|Page 2 of 3 < >|
A Small College, Painted Into a Corner
Undeterred, the school filed a circuit court motion recently asking a judge for permission to amend Smith's will to allow it to sell some of the artwork that her estate had donated to the college. (Meanwhile, an alumnae group has filed suit to force the school to stop admitting men.)
There's not much time for subtlety on either side.
The school, already on warning from the Southern Association of Colleges and Schools regarding its financial reserves, faces a December deadline to convince the accrediting agency that it has slowed the school's spending rate, shored up sagging enrollment and laid the groundwork for a viable future -- with or without its historic art collection.
Emily Mills, president of the school's alumni association and a voting member of the Board of Trustees, says the school has no easy choices.
"I don't want to sell the art," she says, "but if we don't do something, we're not going to have the college, and we won't have any art at all."
Drive and Vision
Louise Jordan Smith knew a lot about art and a lot about young women, and it was her conviction that the former should be an integral part of the lives of the latter. Which is something that lots of people said back at the turn of the previous century, especially in the upper echelons of small Southern towns. But most people took it to mean something about piano lessons and sketchbooks and easels set up in the shade of languorous Sunday afternoons.
Smith was possessed of uncanny drive and vision, though, and by 1900 she was an accomplished painter who taught at Randolph-Macon, then a tiny, nine-year-old college in a tiny town in Southern Virginia (one of five Virginia schools in the Randolph-Macon System of Colleges and Academies). In 1907, she helped the students buy their first major painting, a portrait of the college president by Chase, then one of the most respected artists in the country. In 1911 -- at the time when the school's most famous student, future Nobel Laureate Pearl S. Buck, was taking classes -- Smith helped found an annual exhibition and instituted the practice of buying one of the best paintings in each show (which was the origin of the Bellows masterpiece). In 1914, she was one of the first professors in the nation to teach a course solely about American art.
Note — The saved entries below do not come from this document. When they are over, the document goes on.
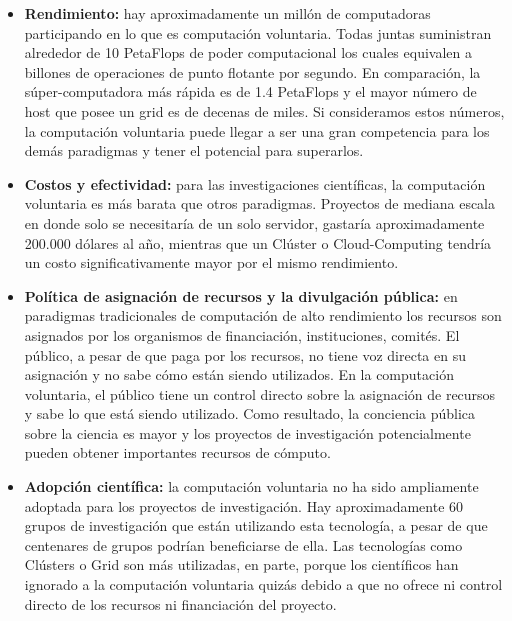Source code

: \begin{itemize}

 \item \textbf{Rendimiento:} hay aproximadamente un millón de computadoras participando en lo que es computación voluntaria. 
			      Todas juntas suministran alrededor de 10 PetaFlops de poder computacional los cuales equivalen a billones de operaciones
			      de punto flotante por segundo. En comparación, la súper-computadora más rápida es de 1.4 PetaFlops y el mayor número de host 
			      que posee un grid es de decenas de miles. Si consideramos estos números, la computación voluntaria puede llegar a ser una
			      gran competencia para los demás paradigmas y tener el potencial para superarlos.

 \item \textbf{Costos y efectividad:} para las investigaciones científicas, la computación voluntaria es más barata que otros paradigmas. 
				      Proyectos de mediana escala en donde solo se necesitaría de un solo servidor,
				      gastaría aproximadamente 200.000 dólares al año,
				      mientras que un Clúster o Cloud-Computing tendría un costo significativamente mayor por el mismo rendimiento.

 \item \textbf{Política de asignación de recursos y la divulgación pública:} en paradigmas tradicionales de computación de alto rendimiento los
									    recursos son asignados por los organismos de financiación, instituciones,
									    comités. El público, a pesar de que paga por
									    los recursos, no tiene voz directa en su asignación y no sabe cómo están 
									    siendo utilizados. En la computación voluntaria, 
									    el público tiene un control directo sobre la asignación de recursos y sabe
									    lo que está siendo utilizado. Como resultado,
									    la conciencia pública sobre la ciencia es mayor y los proyectos de investigación
									    potencialmente pueden obtener importantes recursos de cómputo.

 \item \textbf{Adopción científica:} la computación voluntaria no ha sido ampliamente adoptada para los proyectos de investigación. 
				      Hay aproximadamente 60 grupos de investigación que están utilizando esta tecnología, a pesar de que centenares de grupos podrían 
				      beneficiarse de ella. Las tecnologías como Clústers o Grid son más utilizadas, en parte, porque los científicos han ignorado
				      a la computación voluntaria quizás debido a que no ofrece ni control directo de los recursos ni financiación del proyecto.
 
\end{itemize}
When she died, unmarried and childless in 1928, she left almost everything to the school, about $28,000, and established a fund that was to be used to "form a permanent collection of art."
To say the college's arts staff made judicious purchases with those funds would be an understatement: They bought 35 paintings, now worth more than $40 million. Until the late 1970s, those and other artworks hung in school hallways, where students fondly remember smoking, drinking sodas or chatting beneath magnificent American artworks -- and marveling, later on in life, that none were ever damaged or stolen.
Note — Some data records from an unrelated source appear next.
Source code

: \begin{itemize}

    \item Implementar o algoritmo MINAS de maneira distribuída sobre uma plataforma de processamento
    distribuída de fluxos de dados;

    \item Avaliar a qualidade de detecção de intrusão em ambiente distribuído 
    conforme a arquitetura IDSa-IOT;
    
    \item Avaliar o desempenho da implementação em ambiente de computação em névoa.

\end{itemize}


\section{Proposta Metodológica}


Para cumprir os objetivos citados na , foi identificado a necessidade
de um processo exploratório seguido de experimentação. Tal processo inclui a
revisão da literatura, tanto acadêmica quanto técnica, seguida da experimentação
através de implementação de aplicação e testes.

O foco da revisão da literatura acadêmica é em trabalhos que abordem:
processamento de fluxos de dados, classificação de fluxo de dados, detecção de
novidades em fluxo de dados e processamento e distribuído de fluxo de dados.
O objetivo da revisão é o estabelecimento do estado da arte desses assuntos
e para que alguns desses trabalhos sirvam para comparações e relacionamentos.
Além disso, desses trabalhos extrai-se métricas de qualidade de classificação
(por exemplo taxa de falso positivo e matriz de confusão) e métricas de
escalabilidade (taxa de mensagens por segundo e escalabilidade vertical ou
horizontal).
"That's one of my favorite memories of being a student," says Mills.
In all, the school has 3,500 works, many of them sketches and drawings, almost entirely by American artists, with an estimated worth of more than $100 million. There are no deep holdings of any one painter's work, but rather a one-of-each collection of major American artists.
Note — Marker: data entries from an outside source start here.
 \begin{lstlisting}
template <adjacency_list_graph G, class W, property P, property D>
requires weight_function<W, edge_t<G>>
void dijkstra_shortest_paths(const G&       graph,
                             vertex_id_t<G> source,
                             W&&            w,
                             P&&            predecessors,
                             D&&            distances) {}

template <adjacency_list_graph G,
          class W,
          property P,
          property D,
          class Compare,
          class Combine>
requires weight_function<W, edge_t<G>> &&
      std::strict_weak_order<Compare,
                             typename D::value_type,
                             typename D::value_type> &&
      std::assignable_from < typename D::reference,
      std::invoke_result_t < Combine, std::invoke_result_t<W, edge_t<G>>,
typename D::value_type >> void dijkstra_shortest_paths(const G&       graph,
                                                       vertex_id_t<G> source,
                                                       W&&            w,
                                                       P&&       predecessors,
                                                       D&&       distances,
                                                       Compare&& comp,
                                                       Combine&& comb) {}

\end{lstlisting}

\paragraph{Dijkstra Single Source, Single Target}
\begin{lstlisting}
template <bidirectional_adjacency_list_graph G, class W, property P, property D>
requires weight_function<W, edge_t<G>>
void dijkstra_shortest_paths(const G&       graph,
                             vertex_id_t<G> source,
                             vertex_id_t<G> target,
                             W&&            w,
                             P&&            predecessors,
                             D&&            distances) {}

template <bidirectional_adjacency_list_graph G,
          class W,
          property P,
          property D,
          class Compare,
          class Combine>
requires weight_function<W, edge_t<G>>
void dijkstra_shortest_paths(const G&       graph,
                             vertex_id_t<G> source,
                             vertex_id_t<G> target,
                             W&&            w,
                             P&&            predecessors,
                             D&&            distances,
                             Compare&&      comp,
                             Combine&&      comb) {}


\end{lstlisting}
The collection is kept in a structure the feds built in 1952 to house the National Gallery's masterpieces in case the Soviets ever sent A-bombs toward Washington. The museum building was kept ready for emergencies -- with hanging racks for the paintings, and sheets, towels and a toaster in an adjacent home for a curator -- but was never used. (There was a test run to see if the trucks could fit in the loading docks, but that was about it.)